··· DATA FOR REVIEW

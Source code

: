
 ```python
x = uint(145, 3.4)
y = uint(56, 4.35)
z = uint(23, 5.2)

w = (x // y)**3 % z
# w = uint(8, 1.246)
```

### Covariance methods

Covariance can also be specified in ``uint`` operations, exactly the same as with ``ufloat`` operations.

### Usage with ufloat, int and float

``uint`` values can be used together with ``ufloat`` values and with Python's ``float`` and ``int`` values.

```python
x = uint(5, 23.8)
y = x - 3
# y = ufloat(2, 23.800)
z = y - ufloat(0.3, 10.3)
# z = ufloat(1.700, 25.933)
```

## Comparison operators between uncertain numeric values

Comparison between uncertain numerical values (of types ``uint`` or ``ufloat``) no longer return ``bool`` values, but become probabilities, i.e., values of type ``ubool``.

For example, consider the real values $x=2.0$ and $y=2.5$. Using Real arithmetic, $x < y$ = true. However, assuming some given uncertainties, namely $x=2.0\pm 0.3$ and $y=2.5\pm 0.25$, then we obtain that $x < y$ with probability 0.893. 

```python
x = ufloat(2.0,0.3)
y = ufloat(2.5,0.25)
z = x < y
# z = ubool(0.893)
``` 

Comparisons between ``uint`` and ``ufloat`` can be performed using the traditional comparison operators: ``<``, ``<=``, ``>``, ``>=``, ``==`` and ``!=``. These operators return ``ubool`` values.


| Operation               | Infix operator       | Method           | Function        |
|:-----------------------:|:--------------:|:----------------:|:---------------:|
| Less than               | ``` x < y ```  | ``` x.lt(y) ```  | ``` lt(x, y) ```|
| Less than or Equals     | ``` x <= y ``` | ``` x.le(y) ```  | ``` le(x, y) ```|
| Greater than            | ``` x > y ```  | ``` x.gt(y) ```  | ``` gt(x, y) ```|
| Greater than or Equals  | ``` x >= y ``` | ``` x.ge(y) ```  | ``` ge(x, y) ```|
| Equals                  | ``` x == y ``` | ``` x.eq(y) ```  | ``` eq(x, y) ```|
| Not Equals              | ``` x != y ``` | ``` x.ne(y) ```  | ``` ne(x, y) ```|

······

EXERCISE PROMPT ▸ Search the listing above for the lines with "### Covariance methods" and "### Usage with ufloat, int and float", then output those lines and all lines between them exactly.

SOLVED EXERCISE ▸
### Covariance methods

Covariance can also be specified in ``uint`` operations, exactly the same as with ``ufloat`` operations.

### Usage with ufloat, int and float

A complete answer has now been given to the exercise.